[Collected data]
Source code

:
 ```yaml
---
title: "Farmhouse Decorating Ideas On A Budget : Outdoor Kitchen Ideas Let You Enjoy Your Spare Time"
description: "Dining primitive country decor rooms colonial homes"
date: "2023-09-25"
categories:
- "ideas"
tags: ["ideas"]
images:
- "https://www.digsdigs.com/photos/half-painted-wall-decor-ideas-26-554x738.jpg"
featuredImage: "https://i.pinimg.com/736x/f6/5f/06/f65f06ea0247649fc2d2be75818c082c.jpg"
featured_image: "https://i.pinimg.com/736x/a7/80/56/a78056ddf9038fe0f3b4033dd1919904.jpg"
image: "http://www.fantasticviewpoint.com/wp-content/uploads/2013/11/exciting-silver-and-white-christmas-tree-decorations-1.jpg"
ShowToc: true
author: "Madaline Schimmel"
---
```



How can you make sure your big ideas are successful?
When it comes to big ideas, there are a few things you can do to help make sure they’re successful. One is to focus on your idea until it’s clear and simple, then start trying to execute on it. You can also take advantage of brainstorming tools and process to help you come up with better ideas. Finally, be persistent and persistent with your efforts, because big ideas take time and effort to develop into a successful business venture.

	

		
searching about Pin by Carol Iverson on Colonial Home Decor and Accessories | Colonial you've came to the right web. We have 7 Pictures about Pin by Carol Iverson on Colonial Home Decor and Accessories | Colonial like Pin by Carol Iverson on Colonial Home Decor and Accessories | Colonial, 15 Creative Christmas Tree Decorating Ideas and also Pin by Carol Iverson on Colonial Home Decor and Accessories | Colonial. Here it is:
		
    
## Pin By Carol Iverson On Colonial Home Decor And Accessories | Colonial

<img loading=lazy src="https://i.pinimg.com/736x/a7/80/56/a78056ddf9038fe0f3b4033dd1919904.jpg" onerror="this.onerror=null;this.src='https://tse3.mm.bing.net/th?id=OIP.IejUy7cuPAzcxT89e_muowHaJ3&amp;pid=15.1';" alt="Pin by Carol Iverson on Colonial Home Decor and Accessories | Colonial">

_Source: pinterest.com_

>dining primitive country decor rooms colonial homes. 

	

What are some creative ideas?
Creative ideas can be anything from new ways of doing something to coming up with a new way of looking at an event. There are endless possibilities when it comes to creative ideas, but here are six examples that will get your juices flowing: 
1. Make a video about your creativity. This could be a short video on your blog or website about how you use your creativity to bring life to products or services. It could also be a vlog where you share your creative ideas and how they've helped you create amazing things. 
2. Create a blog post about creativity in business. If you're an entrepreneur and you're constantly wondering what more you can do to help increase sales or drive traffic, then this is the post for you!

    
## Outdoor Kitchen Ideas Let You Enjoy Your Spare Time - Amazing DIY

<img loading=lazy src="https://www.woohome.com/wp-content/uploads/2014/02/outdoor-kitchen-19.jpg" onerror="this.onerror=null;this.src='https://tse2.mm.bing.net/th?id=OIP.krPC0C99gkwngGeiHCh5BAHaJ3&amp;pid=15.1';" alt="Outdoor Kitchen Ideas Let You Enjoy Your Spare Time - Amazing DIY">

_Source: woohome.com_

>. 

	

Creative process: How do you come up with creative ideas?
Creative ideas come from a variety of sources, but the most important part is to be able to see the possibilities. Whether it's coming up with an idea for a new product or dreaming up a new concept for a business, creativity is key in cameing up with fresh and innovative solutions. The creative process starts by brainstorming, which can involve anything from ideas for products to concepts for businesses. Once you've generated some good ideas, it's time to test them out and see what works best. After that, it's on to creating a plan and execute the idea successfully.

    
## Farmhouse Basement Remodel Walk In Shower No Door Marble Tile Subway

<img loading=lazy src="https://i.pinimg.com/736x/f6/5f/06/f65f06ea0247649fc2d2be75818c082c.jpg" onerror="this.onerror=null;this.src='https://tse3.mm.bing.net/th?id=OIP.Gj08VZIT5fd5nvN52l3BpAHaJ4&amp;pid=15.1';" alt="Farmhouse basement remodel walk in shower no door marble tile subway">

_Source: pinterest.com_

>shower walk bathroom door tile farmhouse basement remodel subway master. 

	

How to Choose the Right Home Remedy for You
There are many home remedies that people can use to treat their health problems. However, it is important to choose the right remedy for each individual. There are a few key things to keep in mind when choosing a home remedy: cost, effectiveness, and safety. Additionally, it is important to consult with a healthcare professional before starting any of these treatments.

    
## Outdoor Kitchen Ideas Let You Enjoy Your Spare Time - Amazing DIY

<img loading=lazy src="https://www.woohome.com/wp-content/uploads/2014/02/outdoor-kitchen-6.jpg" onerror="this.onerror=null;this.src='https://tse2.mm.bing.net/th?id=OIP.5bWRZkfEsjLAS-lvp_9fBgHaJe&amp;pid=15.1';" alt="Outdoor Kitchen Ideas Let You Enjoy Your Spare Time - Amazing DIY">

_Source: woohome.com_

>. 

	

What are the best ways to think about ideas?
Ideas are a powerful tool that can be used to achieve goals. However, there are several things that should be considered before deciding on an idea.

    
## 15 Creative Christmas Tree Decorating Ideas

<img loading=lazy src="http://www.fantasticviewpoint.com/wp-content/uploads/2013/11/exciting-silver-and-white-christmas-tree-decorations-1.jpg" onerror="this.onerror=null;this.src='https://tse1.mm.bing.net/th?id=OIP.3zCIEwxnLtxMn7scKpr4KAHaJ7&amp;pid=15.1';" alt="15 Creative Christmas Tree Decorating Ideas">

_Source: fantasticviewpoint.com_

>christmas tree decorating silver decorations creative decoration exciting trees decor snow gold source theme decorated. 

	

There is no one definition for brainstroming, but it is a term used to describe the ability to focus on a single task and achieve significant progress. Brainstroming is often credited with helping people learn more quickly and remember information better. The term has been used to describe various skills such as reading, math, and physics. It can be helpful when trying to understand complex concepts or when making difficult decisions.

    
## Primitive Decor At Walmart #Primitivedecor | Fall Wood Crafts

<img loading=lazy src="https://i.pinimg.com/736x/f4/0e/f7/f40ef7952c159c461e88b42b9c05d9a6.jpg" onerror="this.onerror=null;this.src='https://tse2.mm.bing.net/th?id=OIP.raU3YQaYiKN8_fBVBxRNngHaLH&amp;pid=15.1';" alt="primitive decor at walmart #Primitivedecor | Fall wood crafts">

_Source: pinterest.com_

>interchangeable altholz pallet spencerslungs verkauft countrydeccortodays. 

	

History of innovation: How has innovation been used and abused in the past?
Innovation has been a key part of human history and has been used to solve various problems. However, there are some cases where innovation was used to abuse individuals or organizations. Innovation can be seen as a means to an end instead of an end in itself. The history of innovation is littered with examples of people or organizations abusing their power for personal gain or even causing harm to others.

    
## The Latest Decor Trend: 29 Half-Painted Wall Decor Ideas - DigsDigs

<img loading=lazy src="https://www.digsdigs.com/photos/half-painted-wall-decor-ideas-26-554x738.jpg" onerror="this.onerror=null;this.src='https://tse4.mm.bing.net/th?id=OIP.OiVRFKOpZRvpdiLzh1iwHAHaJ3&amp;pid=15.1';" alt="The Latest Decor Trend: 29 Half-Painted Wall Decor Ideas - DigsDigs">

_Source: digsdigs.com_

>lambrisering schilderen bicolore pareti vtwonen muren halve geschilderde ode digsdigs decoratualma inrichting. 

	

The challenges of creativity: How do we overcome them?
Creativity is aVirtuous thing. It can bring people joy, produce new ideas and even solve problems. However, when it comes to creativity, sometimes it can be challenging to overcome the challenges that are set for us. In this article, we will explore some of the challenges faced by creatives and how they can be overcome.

What is needed ▸
Write out each entry exactly, and omit nothing.

Finished task ▸
Source code

:
 ```yaml
---
title: "Farmhouse Decorating Ideas On A Budget : Outdoor Kitchen Ideas Let You Enjoy Your Spare Time"
description: "Dining primitive country decor rooms colonial homes"
date: "2023-09-25"
categories:
- "ideas"
tags: ["ideas"]
images:
- "https://www.digsdigs.com/photos/half-painted-wall-decor-ideas-26-554x738.jpg"
featuredImage: "https://i.pinimg.com/736x/f6/5f/06/f65f06ea0247649fc2d2be75818c082c.jpg"
featured_image: "https://i.pinimg.com/736x/a7/80/56/a78056ddf9038fe0f3b4033dd1919904.jpg"
image: "http://www.fantasticviewpoint.com/wp-content/uploads/2013/11/exciting-silver-and-white-christmas-tree-decorations-1.jpg"
ShowToc: true
author: "Madaline Schimmel"
---
```



How can you make sure your big ideas are successful?
When it comes to big ideas, there are a few things you can do to help make sure they’re successful. One is to focus on your idea until it’s clear and simple, then start trying to execute on it. You can also take advantage of brainstorming tools and process to help you come up with better ideas. Finally, be persistent and persistent with your efforts, because big ideas take time and effort to develop into a successful business venture.

	

		
searching about Pin by Carol Iverson on Colonial Home Decor and Accessories | Colonial you've came to the right web. We have 7 Pictures about Pin by Carol Iverson on Colonial Home Decor and Accessories | Colonial like Pin by Carol Iverson on Colonial Home Decor and Accessories | Colonial, 15 Creative Christmas Tree Decorating Ideas and also Pin by Carol Iverson on Colonial Home Decor and Accessories | Colonial. Here it is:
		
    
## Pin By Carol Iverson On Colonial Home Decor And Accessories | Colonial

<img loading=lazy src="https://i.pinimg.com/736x/a7/80/56/a78056ddf9038fe0f3b4033dd1919904.jpg" onerror="this.onerror=null;this.src='https://tse3.mm.bing.net/th?id=OIP.IejUy7cuPAzcxT89e_muowHaJ3&amp;pid=15.1';" alt="Pin by Carol Iverson on Colonial Home Decor and Accessories | Colonial">

_Source: pinterest.com_

>dining primitive country decor rooms colonial homes. 

	

What are some creative ideas?
Creative ideas can be anything from new ways of doing something to coming up with a new way of looking at an event. There are endless possibilities when it comes to creative ideas, but here are six examples that will get your juices flowing: 
1. Make a video about your creativity. This could be a short video on your blog or website about how you use your creativity to bring life to products or services. It could also be a vlog where you share your creative ideas and how they've helped you create amazing things. 
2. Create a blog post about creativity in business. If you're an entrepreneur and you're constantly wondering what more you can do to help increase sales or drive traffic, then this is the post for you!

    
## Outdoor Kitchen Ideas Let You Enjoy Your Spare Time - Amazing DIY

<img loading=lazy src="https://www.woohome.com/wp-content/uploads/2014/02/outdoor-kitchen-19.jpg" onerror="this.onerror=null;this.src='https://tse2.mm.bing.net/th?id=OIP.krPC0C99gkwngGeiHCh5BAHaJ3&amp;pid=15.1';" alt="Outdoor Kitchen Ideas Let You Enjoy Your Spare Time - Amazing DIY">

_Source: woohome.com_

>. 

	

Creative process: How do you come up with creative ideas?
Creative ideas come from a variety of sources, but the most important part is to be able to see the possibilities. Whether it's coming up with an idea for a new product or dreaming up a new concept for a business, creativity is key in cameing up with fresh and innovative solutions. The creative process starts by brainstorming, which can involve anything from ideas for products to concepts for businesses. Once you've generated some good ideas, it's time to test them out and see what works best. After that, it's on to creating a plan and execute the idea successfully.

    
## Farmhouse Basement Remodel Walk In Shower No Door Marble Tile Subway

<img loading=lazy src="https://i.pinimg.com/736x/f6/5f/06/f65f06ea0247649fc2d2be75818c082c.jpg" onerror="this.onerror=null;this.src='https://tse3.mm.bing.net/th?id=OIP.Gj08VZIT5fd5nvN52l3BpAHaJ4&amp;pid=15.1';" alt="Farmhouse basement remodel walk in shower no door marble tile subway">

_Source: pinterest.com_

>shower walk bathroom door tile farmhouse basement remodel subway master. 

	

How to Choose the Right Home Remedy for You
There are many home remedies that people can use to treat their health problems. However, it is important to choose the right remedy for each individual. There are a few key things to keep in mind when choosing a home remedy: cost, effectiveness, and safety. Additionally, it is important to consult with a healthcare professional before starting any of these treatments.

    
## Outdoor Kitchen Ideas Let You Enjoy Your Spare Time - Amazing DIY

<img loading=lazy src="https://www.woohome.com/wp-content/uploads/2014/02/outdoor-kitchen-6.jpg" onerror="this.onerror=null;this.src='https://tse2.mm.bing.net/th?id=OIP.5bWRZkfEsjLAS-lvp_9fBgHaJe&amp;pid=15.1';" alt="Outdoor Kitchen Ideas Let You Enjoy Your Spare Time - Amazing DIY">

_Source: woohome.com_

>. 

	

What are the best ways to think about ideas?
Ideas are a powerful tool that can be used to achieve goals. However, there are several things that should be considered before deciding on an idea.

    
## 15 Creative Christmas Tree Decorating Ideas

<img loading=lazy src="http://www.fantasticviewpoint.com/wp-content/uploads/2013/11/exciting-silver-and-white-christmas-tree-decorations-1.jpg" onerror="this.onerror=null;this.src='https://tse1.mm.bing.net/th?id=OIP.3zCIEwxnLtxMn7scKpr4KAHaJ7&amp;pid=15.1';" alt="15 Creative Christmas Tree Decorating Ideas">

_Source: fantasticviewpoint.com_

>christmas tree decorating silver decorations creative decoration exciting trees decor snow gold source theme decorated. 

	

There is no one definition for brainstroming, but it is a term used to describe the ability to focus on a single task and achieve significant progress. Brainstroming is often credited with helping people learn more quickly and remember information better. The term has been used to describe various skills such as reading, math, and physics. It can be helpful when trying to understand complex concepts or when making difficult decisions.

    
## Primitive Decor At Walmart #Primitivedecor | Fall Wood Crafts

<img loading=lazy src="https://i.pinimg.com/736x/f4/0e/f7/f40ef7952c159c461e88b42b9c05d9a6.jpg" onerror="this.onerror=null;this.src='https://tse2.mm.bing.net/th?id=OIP.raU3YQaYiKN8_fBVBxRNngHaLH&amp;pid=15.1';" alt="primitive decor at walmart #Primitivedecor | Fall wood crafts">

_Source: pinterest.com_

>interchangeable altholz pallet spencerslungs verkauft countrydeccortodays. 

	

History of innovation: How has innovation been used and abused in the past?
Innovation has been a key part of human history and has been used to solve various problems. However, there are some cases where innovation was used to abuse individuals or organizations. Innovation can be seen as a means to an end instead of an end in itself. The history of innovation is littered with examples of people or organizations abusing their power for personal gain or even causing harm to others.

    
## The Latest Decor Trend: 29 Half-Painted Wall Decor Ideas - DigsDigs

<img loading=lazy src="https://www.digsdigs.com/photos/half-painted-wall-decor-ideas-26-554x738.jpg" onerror="this.onerror=null;this.src='https://tse4.mm.bing.net/th?id=OIP.OiVRFKOpZRvpdiLzh1iwHAHaJ3&amp;pid=15.1';" alt="The Latest Decor Trend: 29 Half-Painted Wall Decor Ideas - DigsDigs">

_Source: digsdigs.com_

>lambrisering schilderen bicolore pareti vtwonen muren halve geschilderde ode digsdigs decoratualma inrichting. 

	

The challenges of creativity: How do we overcome them?
Creativity is aVirtuous thing. It can bring people joy, produce new ideas and even solve problems. However, when it comes to creativity, sometimes it can be challenging to overcome the challenges that are set for us. In this article, we will explore some of the challenges faced by creatives and how they can be overcome.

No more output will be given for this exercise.